I jokingly say, “There’s no crying at the DoubleShot.” Because there seems to be a lot of crying at the DoubleShot. It’s a place where people come for comfort in times of distress, and a place where a lot of important decisions are made, life-changing work is done, monumental events are celebrated and commemorated. The DoubleShot was built on foundations stained with tears.
The sad and lonely crying hurts but if you’re like me, so does the crying in awe. Because I know I’m experiencing something I’ll likely never see again with the same eyes or taste again with the same palate or love again with the same heart. To me, tears come with pain. And that’s ok, because if you didn’t care you wouldn’t cry. If you didn’t try you wouldn’t cry. It’s about letting things soak in. Way way in, to your soul.
I almost quit my first 100-mile foot race when I struggled into the aid station at mile sixty. My friend Tammy (I call her Tamu because she swims like a killer whale) was crewing at the aid station for another friend of mine, and she jumped my shit. She’s not the gentle type. Tammy forced me to eat a slice of meatloaf, which sounded like a terrible idea. But it wasn’t, and I grabbed a second ketchup-encrusted meat slice and headed back out on the trail. My legs felt refreshed for a time, and I struggled through another twenty miles. An older man passed me and he asked how I was doing. I told him I was hurting, to which he replied, “We are all hurting. There is not one who is not hurting.” That pain takes a long time to accumulate, and when I’m in the midst of suffering, sometimes it’s hard to see that the pain is essential to the subsequent joy. And with twenty miles left in the race, I plodded forward one step at a time until I passed mile marker ninety-nine and I knew I was going to make it. At that moment, the emotion began to well up inside me and tears streamed down my cheeks. I choked back my emotions and doubled-down in that last mile. And then I sat down and let the feeling wash over me.
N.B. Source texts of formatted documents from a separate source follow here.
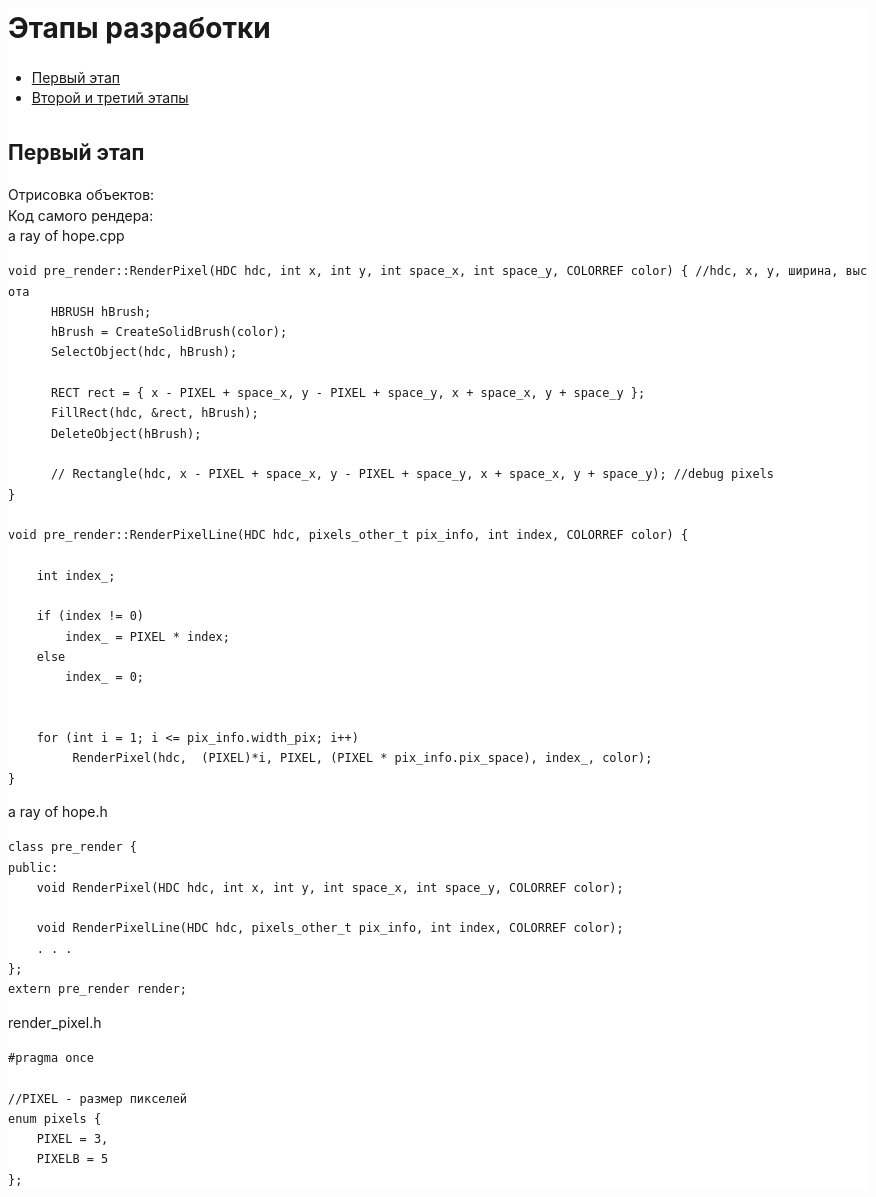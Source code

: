 <h1>Этапы разработки</h1>

- [Первый этап](#первый-этап)
- [Второй и третий этапы](#второй---третий-этапы)



## Первый этап
Отрисовка объектов:<br>
Код самого рендера:<br>
a ray of hope.cpp

    void pre_render::RenderPixel(HDC hdc, int x, int y, int space_x, int space_y, COLORREF color) { //hdc, x, y, ширина, высота
          HBRUSH hBrush;
          hBrush = CreateSolidBrush(color);
          SelectObject(hdc, hBrush);
      
          RECT rect = { x - PIXEL + space_x, y - PIXEL + space_y, x + space_x, y + space_y };
          FillRect(hdc, &rect, hBrush);
          DeleteObject(hBrush);
          
          // Rectangle(hdc, x - PIXEL + space_x, y - PIXEL + space_y, x + space_x, y + space_y); //debug pixels
    }
   
    void pre_render::RenderPixelLine(HDC hdc, pixels_other_t pix_info, int index, COLORREF color) {
    
        int index_;
    
        if (index != 0)
            index_ = PIXEL * index;
        else
            index_ = 0;
    
      
        for (int i = 1; i <= pix_info.width_pix; i++)
             RenderPixel(hdc,  (PIXEL)*i, PIXEL, (PIXEL * pix_info.pix_space), index_, color);
    }
a ray of hope.h

    class pre_render {
    public:
    	void RenderPixel(HDC hdc, int x, int y, int space_x, int space_y, COLORREF color);
    	
    	void RenderPixelLine(HDC hdc, pixels_other_t pix_info, int index, COLORREF color);
    	. . .
    };
    extern pre_render render;





render_pixel.h

    #pragma once
    
    //PIXEL - размер пикселей
    enum pixels {
        PIXEL = 3,
        PIXELB = 5
    };
    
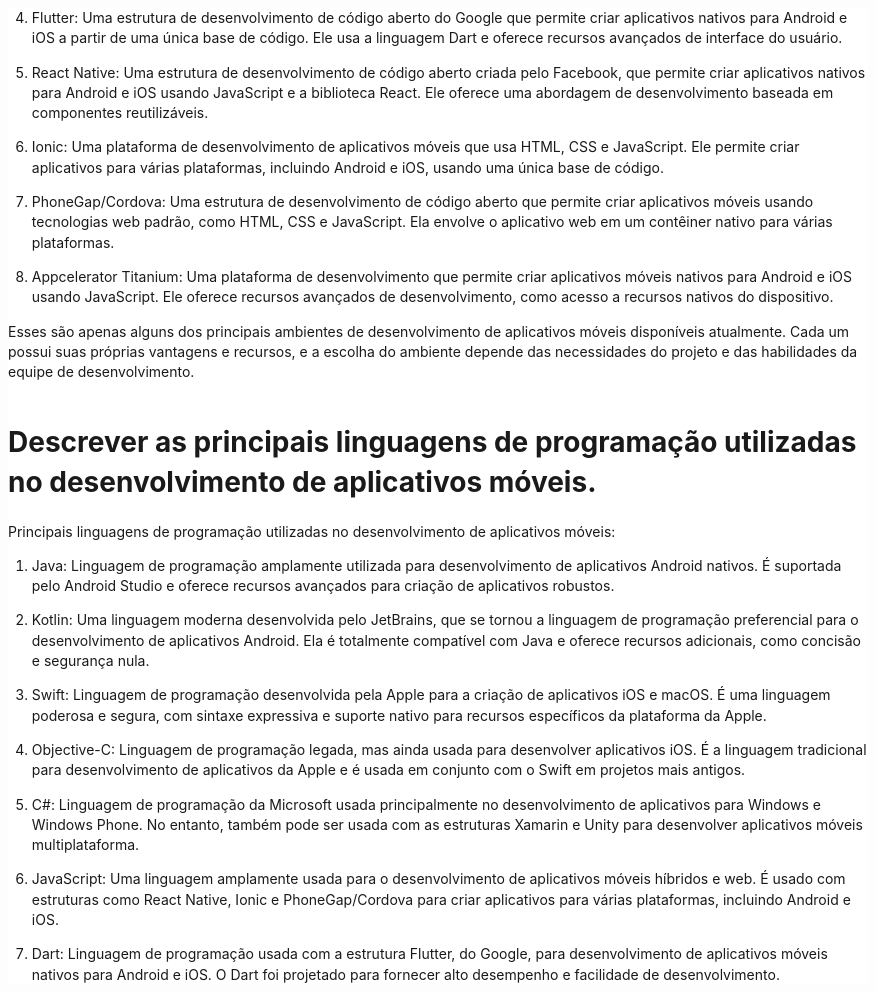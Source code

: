 4. Flutter: Uma estrutura de desenvolvimento de código aberto do Google que permite criar aplicativos nativos para Android e iOS a partir de uma única base de código. Ele usa a linguagem Dart e oferece recursos avançados de interface do usuário.

5. React Native: Uma estrutura de desenvolvimento de código aberto criada pelo Facebook, que permite criar aplicativos nativos para Android e iOS usando JavaScript e a biblioteca React. Ele oferece uma abordagem de desenvolvimento baseada em componentes reutilizáveis.

6. Ionic: Uma plataforma de desenvolvimento de aplicativos móveis que usa HTML, CSS e JavaScript. Ele permite criar aplicativos para várias plataformas, incluindo Android e iOS, usando uma única base de código.

7. PhoneGap/Cordova: Uma estrutura de desenvolvimento de código aberto que permite criar aplicativos móveis usando tecnologias web padrão, como HTML, CSS e JavaScript. Ela envolve o aplicativo web em um contêiner nativo para várias plataformas.

8. Appcelerator Titanium: Uma plataforma de desenvolvimento que permite criar aplicativos móveis nativos para Android e iOS usando JavaScript. Ele oferece recursos avançados de desenvolvimento, como acesso a recursos nativos do dispositivo.

Esses são apenas alguns dos principais ambientes de desenvolvimento de aplicativos móveis disponíveis atualmente. Cada um possui suas próprias vantagens e recursos, e a escolha do ambiente depende das necessidades do projeto e das habilidades da equipe de desenvolvimento.

# Descrever as principais linguagens de programação utilizadas no desenvolvimento de aplicativos móveis.

Principais linguagens de programação utilizadas no desenvolvimento de aplicativos móveis:

1. Java: Linguagem de programação amplamente utilizada para desenvolvimento de aplicativos Android nativos. É suportada pelo Android Studio e oferece recursos avançados para criação de aplicativos robustos.

2. Kotlin: Uma linguagem moderna desenvolvida pelo JetBrains, que se tornou a linguagem de programação preferencial para o desenvolvimento de aplicativos Android. Ela é totalmente compatível com Java e oferece recursos adicionais, como concisão e segurança nula.

3. Swift: Linguagem de programação desenvolvida pela Apple para a criação de aplicativos iOS e macOS. É uma linguagem poderosa e segura, com sintaxe expressiva e suporte nativo para recursos específicos da plataforma da Apple.

4. Objective-C: Linguagem de programação legada, mas ainda usada para desenvolver aplicativos iOS. É a linguagem tradicional para desenvolvimento de aplicativos da Apple e é usada em conjunto com o Swift em projetos mais antigos.

5. C#: Linguagem de programação da Microsoft usada principalmente no desenvolvimento de aplicativos para Windows e Windows Phone. No entanto, também pode ser usada com as estruturas Xamarin e Unity para desenvolver aplicativos móveis multiplataforma.

6. JavaScript: Uma linguagem amplamente usada para o desenvolvimento de aplicativos móveis híbridos e web. É usado com estruturas como React Native, Ionic e PhoneGap/Cordova para criar aplicativos para várias plataformas, incluindo Android e iOS.

7. Dart: Linguagem de programação usada com a estrutura Flutter, do Google, para desenvolvimento de aplicativos móveis nativos para Android e iOS. O Dart foi projetado para fornecer alto desempenho e facilidade de desenvolvimento.
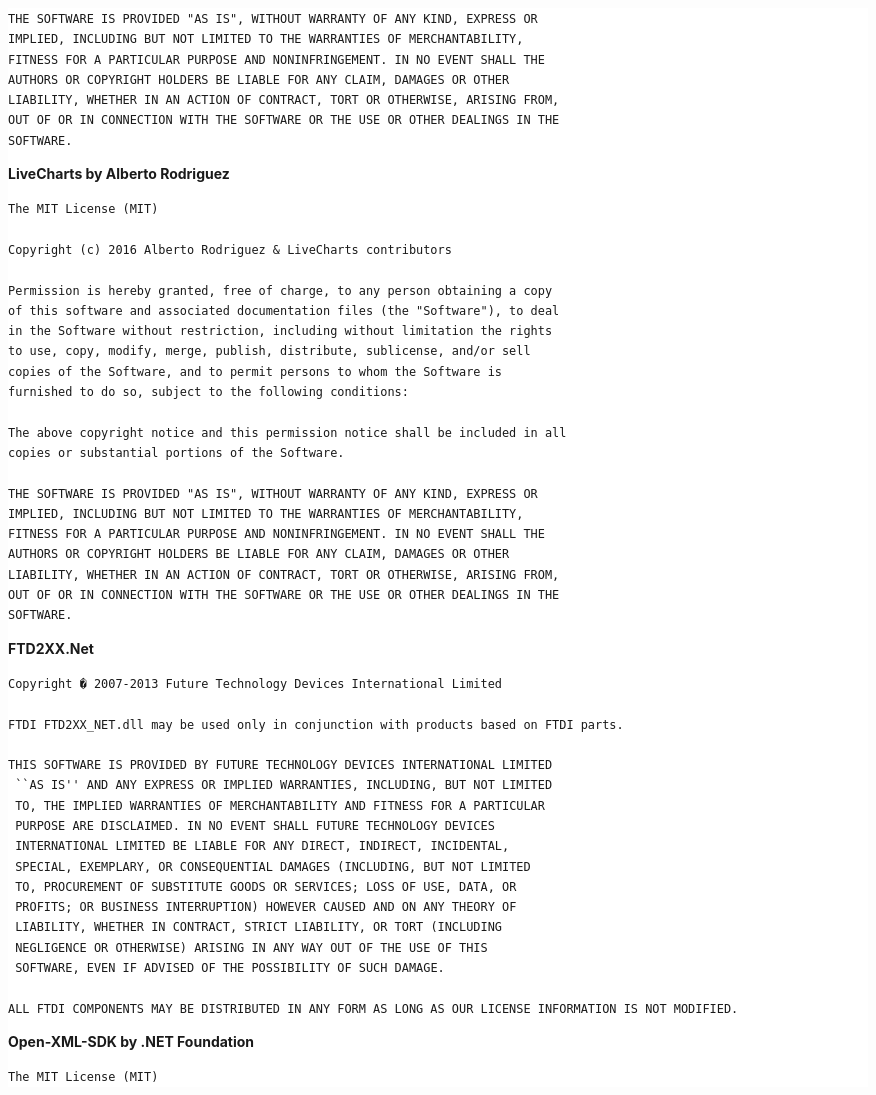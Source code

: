     THE SOFTWARE IS PROVIDED "AS IS", WITHOUT WARRANTY OF ANY KIND, EXPRESS OR
    IMPLIED, INCLUDING BUT NOT LIMITED TO THE WARRANTIES OF MERCHANTABILITY,
    FITNESS FOR A PARTICULAR PURPOSE AND NONINFRINGEMENT. IN NO EVENT SHALL THE
    AUTHORS OR COPYRIGHT HOLDERS BE LIABLE FOR ANY CLAIM, DAMAGES OR OTHER
    LIABILITY, WHETHER IN AN ACTION OF CONTRACT, TORT OR OTHERWISE, ARISING FROM,
    OUT OF OR IN CONNECTION WITH THE SOFTWARE OR THE USE OR OTHER DEALINGS IN THE
    SOFTWARE.

**LiveCharts by Alberto Rodriguez**

    The MIT License (MIT)

    Copyright (c) 2016 Alberto Rodriguez & LiveCharts contributors

    Permission is hereby granted, free of charge, to any person obtaining a copy
    of this software and associated documentation files (the "Software"), to deal
    in the Software without restriction, including without limitation the rights
    to use, copy, modify, merge, publish, distribute, sublicense, and/or sell
    copies of the Software, and to permit persons to whom the Software is
    furnished to do so, subject to the following conditions:

    The above copyright notice and this permission notice shall be included in all
    copies or substantial portions of the Software.

    THE SOFTWARE IS PROVIDED "AS IS", WITHOUT WARRANTY OF ANY KIND, EXPRESS OR
    IMPLIED, INCLUDING BUT NOT LIMITED TO THE WARRANTIES OF MERCHANTABILITY,
    FITNESS FOR A PARTICULAR PURPOSE AND NONINFRINGEMENT. IN NO EVENT SHALL THE
    AUTHORS OR COPYRIGHT HOLDERS BE LIABLE FOR ANY CLAIM, DAMAGES OR OTHER
    LIABILITY, WHETHER IN AN ACTION OF CONTRACT, TORT OR OTHERWISE, ARISING FROM,
    OUT OF OR IN CONNECTION WITH THE SOFTWARE OR THE USE OR OTHER DEALINGS IN THE
    SOFTWARE.

**FTD2XX.Net**

    Copyright � 2007-2013 Future Technology Devices International Limited

    FTDI FTD2XX_NET.dll may be used only in conjunction with products based on FTDI parts.

    THIS SOFTWARE IS PROVIDED BY FUTURE TECHNOLOGY DEVICES INTERNATIONAL LIMITED
     ``AS IS'' AND ANY EXPRESS OR IMPLIED WARRANTIES, INCLUDING, BUT NOT LIMITED 
     TO, THE IMPLIED WARRANTIES OF MERCHANTABILITY AND FITNESS FOR A PARTICULAR 
     PURPOSE ARE DISCLAIMED. IN NO EVENT SHALL FUTURE TECHNOLOGY DEVICES 
     INTERNATIONAL LIMITED BE LIABLE FOR ANY DIRECT, INDIRECT, INCIDENTAL, 
     SPECIAL, EXEMPLARY, OR CONSEQUENTIAL DAMAGES (INCLUDING, BUT NOT LIMITED 
     TO, PROCUREMENT OF SUBSTITUTE GOODS OR SERVICES; LOSS OF USE, DATA, OR 
     PROFITS; OR BUSINESS INTERRUPTION) HOWEVER CAUSED AND ON ANY THEORY OF 
     LIABILITY, WHETHER IN CONTRACT, STRICT LIABILITY, OR TORT (INCLUDING 
     NEGLIGENCE OR OTHERWISE) ARISING IN ANY WAY OUT OF THE USE OF THIS 
     SOFTWARE, EVEN IF ADVISED OF THE POSSIBILITY OF SUCH DAMAGE. 

    ALL FTDI COMPONENTS MAY BE DISTRIBUTED IN ANY FORM AS LONG AS OUR LICENSE INFORMATION IS NOT MODIFIED.

**Open-XML-SDK by .NET Foundation**

    The MIT License (MIT)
You want to participate in things that make you cry. Whether it be at the beginning, in the middle, or at the end. Crying out of relief or enjoyment or despair or awe. They’re all related to something aspirational, inspirational, and it means you care. Sometimes I look out at all the people sitting in The Rookery enjoying the DoubleShot, and I wonder how many tears will fall when this place is gone. And that’s all the more reason to intentionally enjoy each and every cup, every coffee, every experience. Let the coffee make you cry. But remember, "There's no crying at the DoubleShot."